Fishbourne Roman Palace was discovered in 1960, when a water main was being laid. From evidence found, it became apparent that the site developed from three distinct phases of building. The first building seems to have comprised of two granary stores supported on a series of wooden piles, and dates from around the time of the Roman invasion (cAD43). No military camp has been discovered nearby, but remains of military equipment was found around these two buildings, suggesting that this site may have been a military supply base, perhaps for a fort based at Chichester.
Soon after its construction the military site was abandoned, the buildings dismantled, and the area where the easterly granary store stood was then redeveloped with a timber dwelling. This comprised of two separate structures linked by a probable arcade, containing a total of 12 rooms, the southern-most structure having smaller rooms and thought to be that of the servants' accommodation.
In approximately AD65-75, the timber dwelling was demolished and a much more elaborate stone building was erected. Although this now lies under the modern houses on the south side, and the A27 road, the residents allowed some excavations to be undertaken which revealed the plan. There were a range of rooms to the east, a bathhouse to the south, and other connecting corridor to the north and west, allowing for a central courtyard. The west range is believed to have contained the servants' quarters.
The final phase of building began in AD75, when the Flavian Palace was constructed, and it is the remains of this palace that are visible today. Built around a central courtyard in a symmetrical arrangement, Fishbourne Roman Palace consisted of four wings, its main entrance situated in the eastern wing, and a large apsidal audience chamber in the western wing. This was approached via a driveway through the centre of the formal gardens and flanked by a decorative hedge.
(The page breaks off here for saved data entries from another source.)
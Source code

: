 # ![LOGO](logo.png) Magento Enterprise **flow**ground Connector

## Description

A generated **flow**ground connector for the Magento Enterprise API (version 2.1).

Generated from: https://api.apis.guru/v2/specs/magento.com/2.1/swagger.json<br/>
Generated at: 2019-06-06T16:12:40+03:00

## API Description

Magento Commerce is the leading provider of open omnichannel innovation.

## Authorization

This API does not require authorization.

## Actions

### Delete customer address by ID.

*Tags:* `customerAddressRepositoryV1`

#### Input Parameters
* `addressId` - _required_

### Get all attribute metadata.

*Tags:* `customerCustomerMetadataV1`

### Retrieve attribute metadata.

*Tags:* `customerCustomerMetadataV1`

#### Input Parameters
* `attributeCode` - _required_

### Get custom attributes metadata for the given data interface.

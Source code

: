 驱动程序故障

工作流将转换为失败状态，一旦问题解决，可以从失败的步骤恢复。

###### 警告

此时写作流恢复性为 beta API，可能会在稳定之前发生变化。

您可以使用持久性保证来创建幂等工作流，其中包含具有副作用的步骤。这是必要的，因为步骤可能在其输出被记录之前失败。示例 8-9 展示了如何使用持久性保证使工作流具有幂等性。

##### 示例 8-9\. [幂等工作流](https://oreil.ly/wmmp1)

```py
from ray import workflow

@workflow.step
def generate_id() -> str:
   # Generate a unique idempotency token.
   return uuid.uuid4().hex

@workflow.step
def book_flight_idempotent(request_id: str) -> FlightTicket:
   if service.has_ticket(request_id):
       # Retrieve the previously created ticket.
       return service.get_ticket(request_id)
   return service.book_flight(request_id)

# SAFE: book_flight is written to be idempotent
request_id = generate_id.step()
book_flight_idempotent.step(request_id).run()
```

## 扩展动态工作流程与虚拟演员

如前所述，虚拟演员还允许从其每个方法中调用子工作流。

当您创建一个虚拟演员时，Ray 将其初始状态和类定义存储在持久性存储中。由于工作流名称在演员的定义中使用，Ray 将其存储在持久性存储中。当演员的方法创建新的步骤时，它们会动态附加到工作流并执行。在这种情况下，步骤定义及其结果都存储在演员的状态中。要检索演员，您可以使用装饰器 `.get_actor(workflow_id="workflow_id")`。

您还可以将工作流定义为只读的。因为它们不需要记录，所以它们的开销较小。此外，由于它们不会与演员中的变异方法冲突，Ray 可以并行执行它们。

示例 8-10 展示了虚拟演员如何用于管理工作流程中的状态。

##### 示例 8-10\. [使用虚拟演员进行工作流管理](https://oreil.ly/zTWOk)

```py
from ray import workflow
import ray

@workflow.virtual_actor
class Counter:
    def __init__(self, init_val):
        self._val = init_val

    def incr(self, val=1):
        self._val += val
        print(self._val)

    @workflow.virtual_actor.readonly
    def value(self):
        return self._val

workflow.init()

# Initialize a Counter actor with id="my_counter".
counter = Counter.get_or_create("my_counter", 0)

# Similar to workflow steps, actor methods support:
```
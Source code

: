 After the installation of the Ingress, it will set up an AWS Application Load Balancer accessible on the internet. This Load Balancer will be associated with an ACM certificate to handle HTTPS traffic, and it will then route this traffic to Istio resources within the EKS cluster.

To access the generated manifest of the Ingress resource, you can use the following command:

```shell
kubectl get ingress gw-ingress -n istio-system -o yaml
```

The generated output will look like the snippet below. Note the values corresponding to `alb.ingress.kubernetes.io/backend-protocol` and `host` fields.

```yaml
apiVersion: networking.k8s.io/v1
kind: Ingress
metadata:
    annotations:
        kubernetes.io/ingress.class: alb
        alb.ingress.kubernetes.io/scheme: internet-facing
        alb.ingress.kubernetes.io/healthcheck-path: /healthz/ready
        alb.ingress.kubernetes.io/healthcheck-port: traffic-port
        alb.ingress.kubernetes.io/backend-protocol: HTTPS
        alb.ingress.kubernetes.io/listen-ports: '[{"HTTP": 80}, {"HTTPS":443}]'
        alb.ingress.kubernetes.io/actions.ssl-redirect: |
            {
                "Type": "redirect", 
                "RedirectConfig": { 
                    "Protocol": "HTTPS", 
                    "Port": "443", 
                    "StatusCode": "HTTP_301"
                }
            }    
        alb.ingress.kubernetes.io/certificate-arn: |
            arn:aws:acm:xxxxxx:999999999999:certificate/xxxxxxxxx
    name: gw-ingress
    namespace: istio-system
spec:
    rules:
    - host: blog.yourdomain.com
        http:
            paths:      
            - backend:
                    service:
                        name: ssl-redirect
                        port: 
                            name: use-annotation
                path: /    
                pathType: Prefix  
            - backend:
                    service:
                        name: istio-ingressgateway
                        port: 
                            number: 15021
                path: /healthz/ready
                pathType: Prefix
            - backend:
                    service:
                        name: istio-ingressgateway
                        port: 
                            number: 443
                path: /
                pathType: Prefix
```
Throughout the next two hundred years or so, Fishbourne Roman Palace was continually developed and considerable changes were made. The palace was sumptuously decorated, most of the rooms having mosaic floors, and in several places new mosaics were laid over the original ones. The walls, and maybe the ceilings, would also have been highly decorative, as surviving plaster fragments show. During the late 3rd century there is clear evidence of a serious fire, and this seems to have decided the fate of the palace when it destroyed large areas.
Fishbourne Roman Palace was never rebuilt, and was gradually reduced to rubble after continual use as a local quarry. During the 4th and 5th centuries there were several Saxon burials within the remains, but from that time the site appears to have lain dormant, until its rediscovery in 1960.
Today, it is only the surviving north wing that can be seen, and this is protected by a permanent, covered viewing building. The collection of mosaics in this wing is quite extensive, and the near-complete 'Cupid on a Dolphin' containing some 360,000 tesserae is a remarkable piece of art. Outside, the northern half of the formal garden, complete with its decorative hedgerow flanking the entrance drive, has been re-created, and it is from the gardens that one can really appreciate the vast area that Fishbourne Roman Palace once occupied.